Meraih ponsel dan langsung membukanya. Hatinya sedikit kecewa karena pesannya tidak di jawab. Namun, niatannya untuk meminta maaf masih tetap kukuh. Langsung saja ia tekan tombol hijau dan ponselnya terhubung dengan Riski.
“Kamu marah ya?” tanya Icha sedikit malu.
“Enggak kok.”
“Maafin aku ya?”
“Iya, udah ku maafin kok. Lain kali jangan diulang ya? Aku capek yang nungguin tau,” sahut Riski dengan suara lembut.
“Hah?! Kamu udah di alun-alun kota?! Kok gak bilang sih!!!” ujar Icha dengan sedikit emosi.
Icha merasa jengkel karena Riski sudah pergi tanpa dirinya. Pikirnya, Riski masih berada di rumah untuk menunggu konfirmasi darinya.
“Kan kita udah janjian di sini, masak aku ingkari sih?” jawab Riski dengan santai.
Tiba-tiba saja icha mendengar suara seorang cewek di dalam panggilannya.
“Ayo ikut aku, nanti nyesel loh kamu!” ucap seorang cewek dengan manja di dalam telepon.
“Sttttttt! Sana duluan, nanti aku nyusul! Husshhh..” bisik Riski kepada cewek lain di telepon.
Hal tersebut membuat jantung Icha berhenti berdetak beberapa saat. Pikiran anehnya pun mucul. Kini ia menyadari bahwa Riski sedang tidak sendiri.
“Halo?? Maaf yang, barusan ada gangguan teknis. Kamu masih...” ucap Riski belum rampung.
“Tutt..”
Icha langsung mengakhiri panggilannya.
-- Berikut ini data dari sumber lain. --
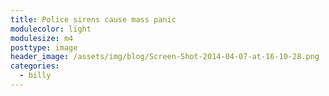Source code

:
 ```yaml
---
title: Police sirens cause mass panic
modulecolor: light
modulesize: m4
posttype: image
header_image: /assets/img/blog/Screen-Shot-2014-04-07-at-16-10-28.png
categories:
  - billy
---
```

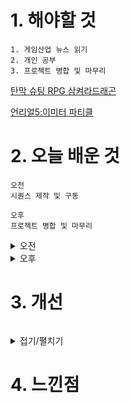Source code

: # 1. 해야할 것
```
1. 게임산업 뉴스 읽기
2. 개인 공부
3. 프로젝트 병합 및 마무리
```
[탄막 슈팅 RPG 삼켜라드래곤](https://www.gamemeca.com/view.php?gid=1744874)

[언리얼5:이미터 파티클](https://www.youtube.com/watch?v=Z4Wj8G_A0og&t=3s)


# 2. 오늘 배운 것
```
오전
시퀀스 제작 및 구동
```
```
오후
프로젝트 병합 및 마무리
```
<details>
<summary>오전</summary>

![image](https://github.com/JM94Ent/TIL-WIL/assets/143363550/525598d2-1789-4bc8-b5aa-bc5a59c9cc54)
```
이전에 만들어두었던 2스테이지 시퀀스가 알 수 없는 이유로 구동이 안되어 다시 제작했다.

시야를 다시 잡고 물이 내려가는 씬을 다시 찍었다.
```
****
</details>


<details>
<summary>오후</summary>

![image](https://github.com/JM94Ent/TIL-WIL/assets/143363550/adc75cc3-7545-4bae-a828-9fc7a97105ef)

</details>




# 3. 개선
```

```
<details>
<summary>접기/펼치기</summary>


</details>



# 4. 느낀점
```

```


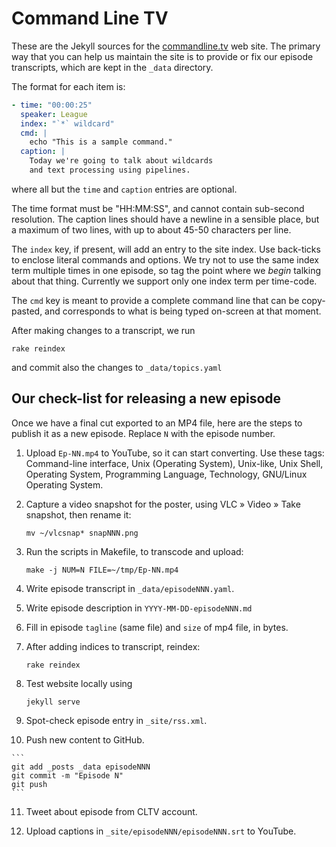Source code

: # Command Line TV

These are the Jekyll sources for the [commandline.tv](http://commandline.tv/)
web site. The primary way that you can help us maintain the site is to provide
or fix our episode transcripts, which are kept in the `_data` directory.

The format for each item is:

``` .yaml
- time: "00:00:25"
  speaker: League
  index: "`*` wildcard"
  cmd: |
    echo "This is a sample command."
  caption: |
    Today we're going to talk about wildcards
    and text processing using pipelines.
```

where all but the `time` and `caption` entries are optional.

The time format must be "HH:MM:SS", and cannot contain sub-second resolution.
The caption lines should have a newline in a sensible place, but a maximum of
two lines, with up to about 45-50 characters per line.

The `index` key, if present, will add an entry to the site index. Use
back-ticks to enclose literal commands and options. We try not to use the same
index term multiple times in one episode, so tag the point where we *begin*
talking about that thing. Currently we support only one index term per
time-code.

The `cmd` key is meant to provide a complete command line that can be
copy-pasted, and corresponds to what is being typed on-screen at that moment.

After making changes to a transcript, we run

```
rake reindex
```

and commit also the changes to `_data/topics.yaml`

## Our check-list for releasing a new episode

Once we have a final cut exported to an MP4 file, here are the steps to publish
it as a new episode. Replace `N` with the episode number.

 1. Upload `Ep-NN.mp4` to YouTube, so it can start converting. Use these tags:
    Command-line interface, Unix (Operating System), Unix-like, Unix Shell,
    Operating System, Programming Language, Technology, GNU/Linux Operating
    System.

 2. Capture a video snapshot for the poster, using VLC » Video » Take snapshot,
    then rename it:

    ```
    mv ~/vlcsnap* snapNNN.png
    ```

 3. Run the scripts in Makefile, to transcode and upload:

    ```
    make -j NUM=N FILE=~/tmp/Ep-NN.mp4
    ```

 4. Write episode transcript in `_data/episodeNNN.yaml`.

 5. Write episode description in `YYYY-MM-DD-episodeNNN.md`

 6. Fill in episode `tagline` (same file) and `size` of mp4 file, in bytes.

 7. After adding indices to transcript, reindex:

    ```
    rake reindex
    ```

 8. Test website locally using

    ```
    jekyll serve
    ```

 9. Spot-check episode entry in `_site/rss.xml`.

 10. Push new content to GitHub.

    ```
    git add _posts _data episodeNNN
    git commit -m "Episode N"
    git push
    ```

 11. Tweet about episode from CLTV account.

 12. Upload captions in `_site/episodeNNN/episodeNNN.srt` to YouTube.

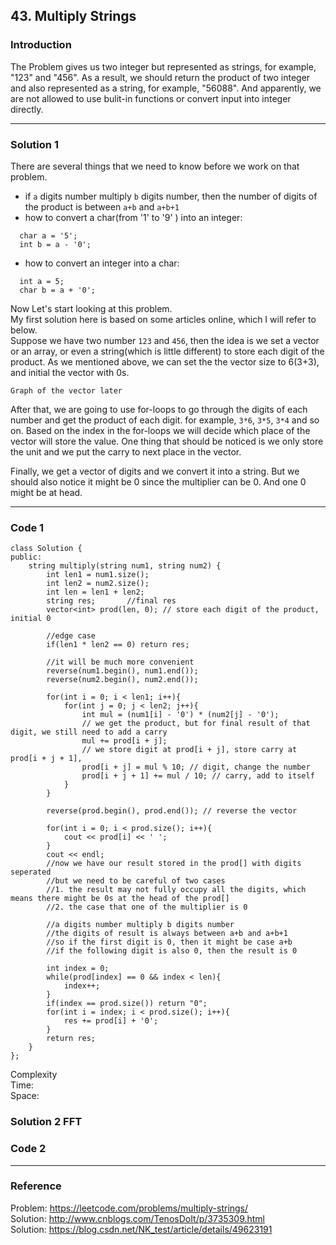 ## 43. Multiply Strings

### Introduction

The Problem gives us two integer but represented as strings, for example, "123" and "456". As a result, we should return the product of two integer and also represented as a string, for example, "56088". And apparently, we are not allowed to use bulit-in functions or convert input into integer directly.

------
### Solution 1

There are several things that we need to know before we work on that problem.
* if `a` digits number multiply `b` digits number, then the number of digits of the product is between `a+b` and `a+b+1`
* how to convert a char(from '1' to '9' ) into an integer:  
```
  char a = '5';  
  int b = a - '0';
```
* how to convert an integer into a char:
```
  int a = 5;
  char b = a + '0';
```
Now Let's start looking at this problem.  
My first solution here is based on some articles online, which I will refer to below.  
Suppose we have two number `123` and `456`, then the idea is we set a vector or an array, or even a string(which is little different) to store each digit of the product. As we mentioned above, we can set the the vector size to 6(3+3), and initial the vector with 0s.
```
Graph of the vector later
```
After that, we are going to use for-loops to go through the digits of each number and get the product of each digit. for example, `3*6`, `3*5`, `3*4` and so on. Based on the index in the for-loops we will decide which place of the vector will store the value. One thing that should be noticed is we only store the unit and we put the carry to next place in the vector.

Finally, we get a vector of digits and we convert it into a string. But we should also notice it might be 0 since the multiplier can be 0. And one 0 might be at head.

------
### Code 1

```
class Solution {
public:
    string multiply(string num1, string num2) {
        int len1 = num1.size();
        int len2 = num2.size();
        int len = len1 + len2;
        string res;       //final res
        vector<int> prod(len, 0); // store each digit of the product, initial 0
        
        //edge case
        if(len1 * len2 == 0) return res;
        
        //it will be much more convenient
        reverse(num1.begin(), num1.end());
        reverse(num2.begin(), num2.end());
        
        for(int i = 0; i < len1; i++){
            for(int j = 0; j < len2; j++){
                int mul = (num1[i] - '0') * (num2[j] - '0');
                // we get the product, but for final result of that digit, we still need to add a carry
                mul += prod[i + j];
                // we store digit at prod[i + j], store carry at prod[i + j + 1], 
                prod[i + j] = mul % 10; // digit, change the number
                prod[i + j + 1] += mul / 10; // carry, add to itself
            }
        }
        
        reverse(prod.begin(), prod.end()); // reverse the vector
        
        for(int i = 0; i < prod.size(); i++){
            cout << prod[i] << ' ';
        }
        cout << endl;
        //now we have our result stored in the prod[] with digits seperated
        //but we need to be careful of two cases
        //1. the result may not fully occupy all the digits, which means there might be 0s at the head of the prod[]
        //2. the case that one of the multiplier is 0
        
        //a digits number multiply b digits number
        //the digits of result is always between a+b and a+b+1
        //so if the first digit is 0, then it might be case a+b
        //if the following digit is also 0, then the result is 0
        
        int index = 0;        
        while(prod[index] == 0 && index < len){
            index++;
        }
        if(index == prod.size()) return "0";
        for(int i = index; i < prod.size(); i++){
            res += prod[i] + '0';
        }
        return res;
    }
};

```
Complexity  
Time:  
Space:

### Solution 2 FFT

### Code 2

------
### Reference
Problem: https://leetcode.com/problems/multiply-strings/  
Solution: http://www.cnblogs.com/TenosDoIt/p/3735309.html  
Solution: https://blog.csdn.net/NK_test/article/details/49623191
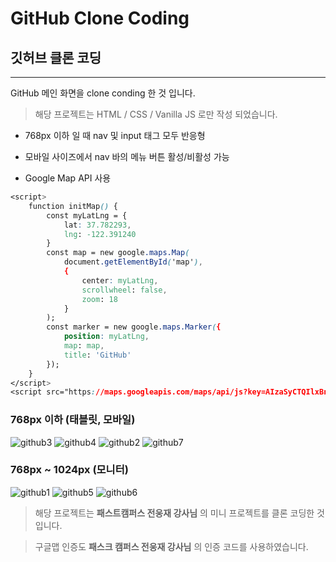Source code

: # GitHub Clone Coding

## 깃허브 클론 코딩

---

GitHub 메인 화면을 clone conding 한 것 입니다.

> 해당 프로젝트는 HTML / CSS / Vanilla JS 로만 작성 되었습니다.

- 768px 이하 일 때 nav 및 input 태그 모두 반응형

- 모바일 사이즈에서 nav 바의 메뉴 버튼 활성/비활성 가능

- Google Map API 사용

```css
<script>
    function initMap() {
        const myLatLng = {
            lat: 37.782293,
            lng: -122.391240
        }
        const map = new google.maps.Map(
            document.getElementById('map'),
            {
                center: myLatLng,
                scrollwheel: false,
                zoom: 18
            }
        );
        const marker = new google.maps.Marker({
            position: myLatLng,
            map: map,
            title: 'GitHub'
        });
    }
</script>
<script src="https://maps.googleapis.com/maps/api/js?key=AIzaSyCTQIlxBn5AfKGvsfJiormAE1esN3fcCkg&callback=initMap" async defer></script>
```

### 768px 이하 (태블릿, 모바일)

![github3](https://user-images.githubusercontent.com/60214107/105949272-c6748380-60af-11eb-94d6-286c9bd73a46.PNG)
![github4](https://user-images.githubusercontent.com/60214107/105949276-c7a5b080-60af-11eb-9c6e-b92d44a93a16.PNG)
![github2](https://user-images.githubusercontent.com/60214107/105949440-09cef200-60b0-11eb-9480-60763737033a.PNG)
![github7](https://user-images.githubusercontent.com/60214107/105949839-bad58c80-60b0-11eb-8474-fcf73e4668ae.PNG)

### 768px ~ 1024px (모니터)

![github1](https://user-images.githubusercontent.com/60214107/105949278-c83e4700-60af-11eb-9377-08da79fe3ac1.PNG)
![github5](https://user-images.githubusercontent.com/60214107/105949609-4995d980-60b0-11eb-9737-60e733be149b.PNG)
![github6](https://user-images.githubusercontent.com/60214107/105949613-4b5f9d00-60b0-11eb-801b-98c55eb53c58.PNG)

> 해당 프로젝트는 **패스트캠퍼스 전웅재 강사님** 의 미니 프로젝트를 클론 코딩한 것입니다.

> 구글맵 인증도 **패스크 캠퍼스 전웅재 강사님** 의 인증 코드를 사용하였습니다.
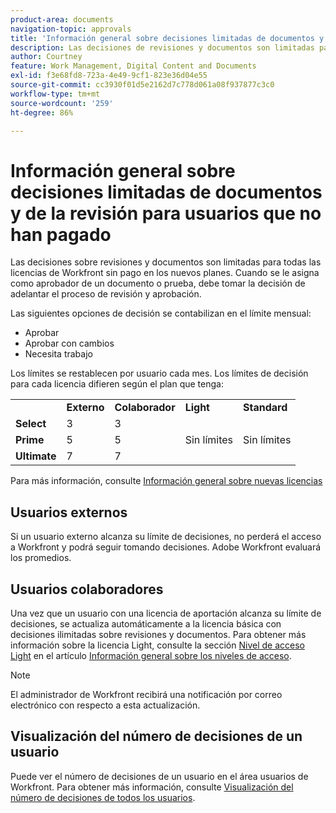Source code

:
 ```yaml
---
product-area: documents
navigation-topic: approvals
title: 'Información general sobre decisiones limitadas de documentos y de la revisión para usuarios sin pago '
description: Las decisiones de revisiones y documentos son limitadas para todas las licencias de Workfront que no son de pago. Los límites se restablecen por usuario cada mes.
author: Courtney
feature: Work Management, Digital Content and Documents
exl-id: f3e68fd8-723a-4e49-9cf1-823e36d04e55
source-git-commit: cc3930f01d5e2162d7c778d061a08f937877c3c0
workflow-type: tm+mt
source-wordcount: '259'
ht-degree: 86%

---
```


# Información general sobre decisiones limitadas de documentos y de la revisión para usuarios que no han pagado

Las decisiones sobre revisiones y documentos son limitadas para todas las licencias de Workfront sin pago en los nuevos planes. Cuando se le asigna como aprobador de un documento o prueba, debe tomar la decisión de adelantar el proceso de revisión y aprobación.

Las siguientes opciones de decisión se contabilizan en el límite mensual:

* Aprobar
* Aprobar con cambios
* Necesita trabajo

Los límites se restablecen por usuario cada mes. Los límites de decisión para cada licencia difieren según el plan que tenga:

<table>
  <tr>
   <td> 
   </td>
   <td><strong>Externo</strong> 
   </td>
   <td><strong>Colaborador</strong> 
   </td>
   <td><strong>Light</strong> 
   </td>
   <td><strong>Standard</strong> 
   </td>
  </tr>
  <tr>
   <td><strong>Select</strong> 
   </td>
   <td>3 
   </td>
   <td>3 
   </td>
   <td rowspan="3" >Sin límites 
   </td>
   <td rowspan="3" >Sin límites 
   </td>
  </tr>
  <tr>
   <td><strong>Prime</strong> 
   </td>
   <td>5 
   </td>
   <td>5 
   </td>
  </tr>
  <tr>
   <td><strong>Ultimate</strong> 
   </td>
   <td>7 
   </td>
   <td>7 
   </td>
  </tr>
</table>

Para más información, consulte [Información general sobre nuevas licencias](/help/quicksilver/administration-and-setup/add-users/how-access-levels-work/licenses-overview.md)

## Usuarios externos

Si un usuario externo alcanza su límite de decisiones, no perderá el acceso a Workfront y podrá seguir tomando decisiones. Adobe Workfront evaluará los promedios.

## Usuarios colaboradores

Una vez que un usuario con una licencia de aportación alcanza su límite de decisiones, se actualiza automáticamente a la licencia básica con decisiones ilimitadas sobre revisiones y documentos. Para obtener más información sobre la licencia Light, consulte la sección [Nivel de acceso Light](/help/quicksilver/administration-and-setup/add-users/how-access-levels-work/access-level-overview.md) en el artículo [Información general sobre los niveles de acceso](/help/quicksilver/administration-and-setup/add-users/how-access-levels-work/access-level-overview.md).

>[!NOTE]
>
>El administrador de Workfront recibirá una notificación por correo electrónico con respecto a esta actualización.


## Visualización del número de decisiones de un usuario

Puede ver el número de decisiones de un usuario en el área usuarios de Workfront. Para obtener más información, consulte [Visualización del número de decisiones de todos los usuarios](/help/quicksilver/review-and-approve-work/tips-tricks-troubleshooting-approvals/view-number-of-decisions-for-users.md).
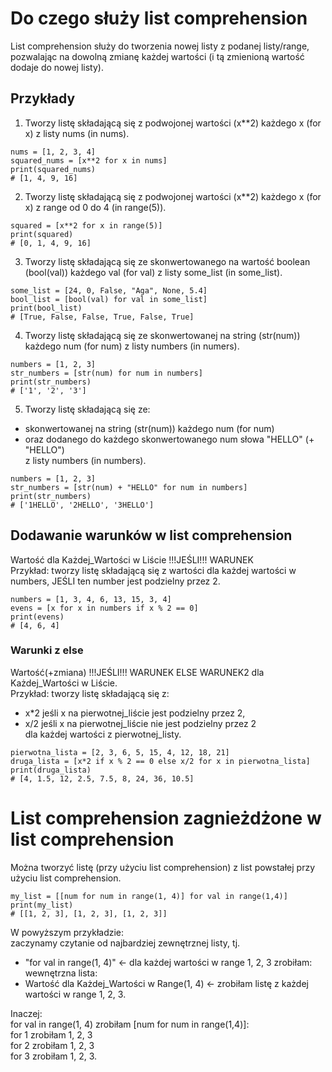 # Do czego służy list comprehension   
List comprehension służy do tworzenia nowej listy z podanej listy/range, pozwalając na dowolną zmianę każdej wartości (i tą zmienioną wartość dodaje do nowej listy).  
  
## Przykłady   
1. Tworzy listę składającą się z podwojonej wartości (x**2) każdego x (for x) z listy nums (in nums).  
```
nums = [1, 2, 3, 4]
squared_nums = [x**2 for x in nums]
print(squared_nums)
# [1, 4, 9, 16]
```
  
2. Tworzy listę składającą się z podwojonej wartości (x**2) każdego x (for x) z range od 0 do 4 (in range(5)).  
```
squared = [x**2 for x in range(5)]
print(squared)
# [0, 1, 4, 9, 16]
```
  
3. Tworzy listę składającą się ze skonwertowanego na wartość boolean (bool(val)) każdego val (for val) z listy some_list (in some_list).  
```
some_list = [24, 0, False, "Aga", None, 5.4]
bool_list = [bool(val) for val in some_list]
print(bool_list)
# [True, False, False, True, False, True]
```
  
4. Tworzy listę składającą się ze skonwertowanej na string (str(num)) każdego num (for num) z listy numbers (in numers).  
```
numbers = [1, 2, 3]
str_numbers = [str(num) for num in numbers]
print(str_numbers)
# ['1', '2', '3']
```
  
5. Tworzy listę składającą się ze:  
- skonwertowanej na string (str(num)) każdego num (for num)  
- oraz dodanego do każdego skonwertowanego num słowa "HELLO" (+ "HELLO")  
z listy numbers (in numbers).  
``` 
numbers = [1, 2, 3]
str_numbers = [str(num) + "HELLO" for num in numbers]
print(str_numbers)
# ['1HELLO', '2HELLO', '3HELLO']
```
  
## Dodawanie warunków w list comprehension    
Wartość dla Każdej_Wartości w Liście !!!JEŚLI!!! WARUNEK  
Przykład: tworzy listę składającą się z wartości dla każdej wartości w numbers, JEŚLI ten number jest podzielny przez 2.  
```
numbers = [1, 3, 4, 6, 13, 15, 3, 4]
evens = [x for x in numbers if x % 2 == 0]
print(evens)
# [4, 6, 4]
```
  
### Warunki z else    
Wartość(+zmiana) !!!JEŚLI!!! WARUNEK ELSE WARUNEK2 dla Każdej_Wartości w Liście.   
Przykład: tworzy listę składającą się z:  
- x*2 jeśli x na pierwotnej_liście jest podzielny przez 2,  
- x/2 jeśli x na pierwotnej_liście nie jest podzielny przez 2  
dla każdej wartości z pierwotnej_listy.
```
pierwotna_lista = [2, 3, 6, 5, 15, 4, 12, 18, 21]
druga_lista = [x*2 if x % 2 == 0 else x/2 for x in pierwotna_lista]
print(druga_lista)
# [4, 1.5, 12, 2.5, 7.5, 8, 24, 36, 10.5]
```
  
# List comprehension zagnieżdżone w list comprehension  
Można tworzyć listę (przy użyciu list comprehension) z list powstałej przy użyciu list comprehension.   
  
```
my_list = [[num for num in range(1, 4)] for val in range(1,4)]
print(my_list)
# [[1, 2, 3], [1, 2, 3], [1, 2, 3]]
```
W powyższym przykładzie:  
zaczynamy czytanie od najbardziej zewnętrznej listy, tj.   
- "for val in range(1, 4)" <- dla każdej wartości w range 1, 2, 3 zrobiłam:   
wewnętrzna lista:  
- Wartość dla Każdej_Wartości w Range(1, 4) <- zrobiłam listę z każdej wartości w range 1, 2, 3.  
   
Inaczej:  
for val in range(1, 4) zrobiłam [num for num in range(1,4)]:  
for 1 zrobiłam 1, 2, 3  
for 2 zrobiłam 1, 2, 3  
for 3 zrobiłam 1, 2, 3.
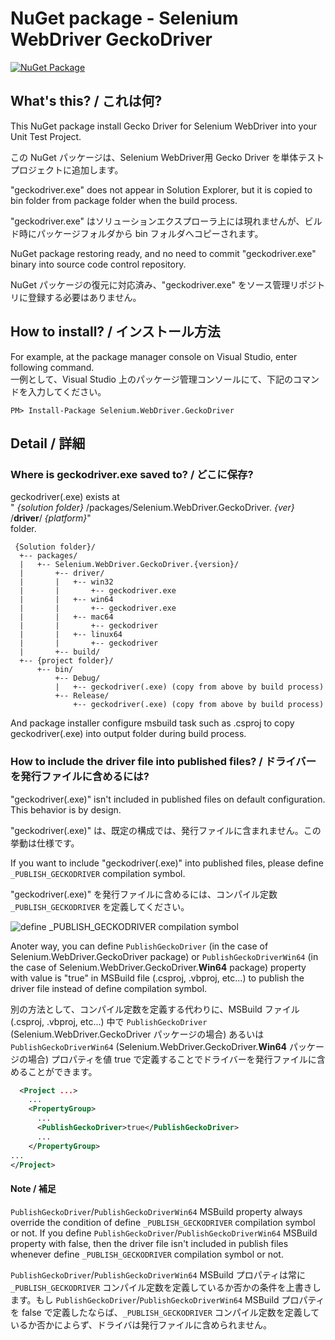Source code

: # NuGet package - Selenium WebDriver GeckoDriver

[![NuGet Package](https://img.shields.io/nuget/v/Selenium.WebDriver.GeckoDriver.svg)](https://www.nuget.org/packages/Selenium.WebDriver.GeckoDriver/)

## What's this? / これは何?

This NuGet package install Gecko Driver for Selenium WebDriver into your Unit Test Project.

この NuGet パッケージは、Selenium WebDriver用 Gecko Driver を単体テストプロジェクトに追加します。

"geckodriver.exe" does not appear in Solution Explorer, but it is copied to bin folder from package folder when the build process.

"geckodriver.exe" はソリューションエクスプローラ上には現れませんが、ビルド時にパッケージフォルダから bin フォルダへコピーされます。

NuGet package restoring ready, and no need to commit "geckodriver.exe" binary into source code control repository.

NuGet パッケージの復元に対応済み、"geckodriver.exe" をソース管理リポジトリに登録する必要はありません。

## How to install? / インストール方法

For example, at the package manager console on Visual Studio, enter following command.  
一例として、Visual Studio 上のパッケージ管理コンソールにて、下記のコマンドを入力してください。

    PM> Install-Package Selenium.WebDriver.GeckoDriver

## Detail / 詳細

### Where is geckodriver.exe saved to? / どこに保存?

geckodriver(.exe) exists at  
" _{solution folder}_ /packages/Selenium.WebDriver.GeckoDriver. _{ver}_ /**driver**/ _{platform}_"  
folder.

     {Solution folder}/
      +-- packages/
      |   +-- Selenium.WebDriver.GeckoDriver.{version}/
      |       +-- driver/
      |       |   +-- win32
      |       |       +-- geckodriver.exe
      |       |   +-- win64
      |       |       +-- geckodriver.exe
      |       |   +-- mac64
      |       |       +-- geckodriver
      |       |   +-- linux64
      |       |       +-- geckodriver
      |       +-- build/
      +-- {project folder}/
          +-- bin/
              +-- Debug/
              |   +-- geckodriver(.exe) (copy from above by build process)
              +-- Release/
                  +-- geckodriver(.exe) (copy from above by build process)

 And package installer configure msbuild task such as .csproj to
 copy geckodriver(.exe) into output folder during build process.

### How to include the driver file into published files? / ドライバーを発行ファイルに含めるには?

"geckodriver(.exe)" isn't included in published files on default configuration. This behavior is by design.

"geckodriver(.exe)" は、既定の構成では、発行ファイルに含まれません。この挙動は仕様です。

If you want to include "geckodriver(.exe)" into published files, please define `_PUBLISH_GECKODRIVER` compilation symbol.

"geckodriver(.exe)" を発行ファイルに含めるには、コンパイル定数 `_PUBLISH_GECKODRIVER` を定義してください。

![define _PUBLISH_GECKODRIVER compilation symbol](.asset/define_PUBLISH_GECKODRIVER_compilation_symbol.png)

Anoter way, you can define `PublishGeckoDriver` (in the case of Selenium.WebDriver.GeckoDriver package) or `PublishGeckoDriverWin64` (in the case of Selenium.WebDriver.GeckoDriver.**Win64** package) property with value is "true" in MSBuild file (.csproj, .vbproj, etc...) to publish the driver file instead of define compilation symbol.

別の方法として、コンパイル定数を定義する代わりに、MSBuild ファイル (.csproj, .vbproj, etc...) 中で `PublishGeckoDriver` (Selenium.WebDriver.GeckoDriver パッケージの場合) あるいは `PublishGeckoDriverWin64` (Selenium.WebDriver.GeckoDriver.**Win64** パッケージの場合) プロパティを値 true で定義することでドライバーを発行ファイルに含めることができます。 

```xml
  <Project ...>
    ...
    <PropertyGroup>
      ...
      <PublishGeckoDriver>true</PublishGeckoDriver>
      ...
    </PropertyGroup>
...
</Project>
```

#### Note / 補足 

`PublishGeckoDriver`/`PublishGeckoDriverWin64` MSBuild property always override the condition of define `_PUBLISH_GECKODRIVER` compilation symbol or not. If you define `PublishGeckoDriver`/`PublishGeckoDriverWin64` MSBuild property with false, then the driver file isn't included in publish files whenever define `_PUBLISH_GECKODRIVER` compilation symbol or not.

`PublishGeckoDriver`/`PublishGeckoDriverWin64` MSBuild プロパティは常に `_PUBLISH_GECKODRIVER` コンパイル定数を定義しているか否かの条件を上書きします。もし `PublishGeckoDriver`/`PublishGeckoDriverWin64` MSBuild プロパティを false で定義したならば、`_PUBLISH_GECKODRIVER` コンパイル定数を定義しているか否かによらず、ドライバは発行ファイルに含められません。
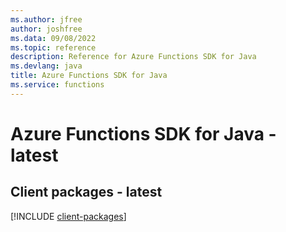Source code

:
 ```yaml
---
ms.author: jfree
author: joshfree
ms.data: 09/08/2022
ms.topic: reference
description: Reference for Azure Functions SDK for Java
ms.devlang: java
title: Azure Functions SDK for Java
ms.service: functions
---
```

# Azure Functions SDK for Java - latest

## Client packages - latest
[!INCLUDE [client-packages](functions-client-index.md)]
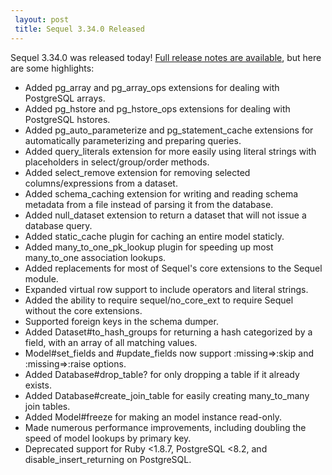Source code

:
 ```yaml
---
 layout: post
 title: Sequel 3.34.0 Released
---
```


Sequel 3.34.0 was released today!  <a href="/rdoc/files/doc/release_notes/3_34_0_txt.html">Full release notes are available</a>, but here are some highlights:

* Added pg_array and pg_array_ops extensions for dealing with PostgreSQL arrays.
* Added pg_hstore and pg_hstore_ops extensions for dealing with PostgreSQL hstores.
* Added pg_auto_parameterize and pg_statement_cache extensions for automatically parameterizing and preparing queries.
* Added query_literals extension for more easily using literal strings with placeholders in select/group/order methods.
* Added select_remove extension for removing selected columns/expressions from a dataset.
* Added schema_caching extension for writing and reading schema metadata from a file instead of parsing it from the database.
* Added null_dataset extension to return a dataset that will not issue a database query.
* Added static_cache plugin for caching an entire model staticly.
* Added many_to_one_pk_lookup plugin for speeding up most many_to_one association lookups.
* Added replacements for most of Sequel's core extensions to the Sequel module.
* Expanded virtual row support to include operators and literal strings.
* Added the ability to require sequel/no_core_ext to require Sequel without the core extensions.
* Supported foreign keys in the schema dumper.
* Added Dataset#to_hash_groups for returning a hash categorized by a field, with an array of all matching values.
* Model#set_fields and #update_fields now support :missing=>:skip and :missing=>:raise options.
* Added Database#drop_table? for only dropping a table if it already exists.
* Added Database#create_join_table for easily creating many_to_many join tables.
* Added Model#freeze for making an model instance read-only.
* Made numerous performance improvements, including doubling the speed of model lookups by primary key.
* Deprecated support for Ruby <1.8.7, PostgreSQL <8.2, and disable_insert_returning on PostgreSQL.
Air matanya tiba-tiba mengalir tanpa perintah. Menyesal sudah, nasi sudah berubah menjadi bubur. Pikirannya memaksa untuk mengiyakan pernyataan bahwa adanya sebuah perselingkuhan.
Ponselnya berkedip-kedip beberapa kali, namun tak dipedulikan karena sibuk mengusap air mata. Sesal bercampur emosi, tak terkendali dan hanya bisa memaki diri sendiri.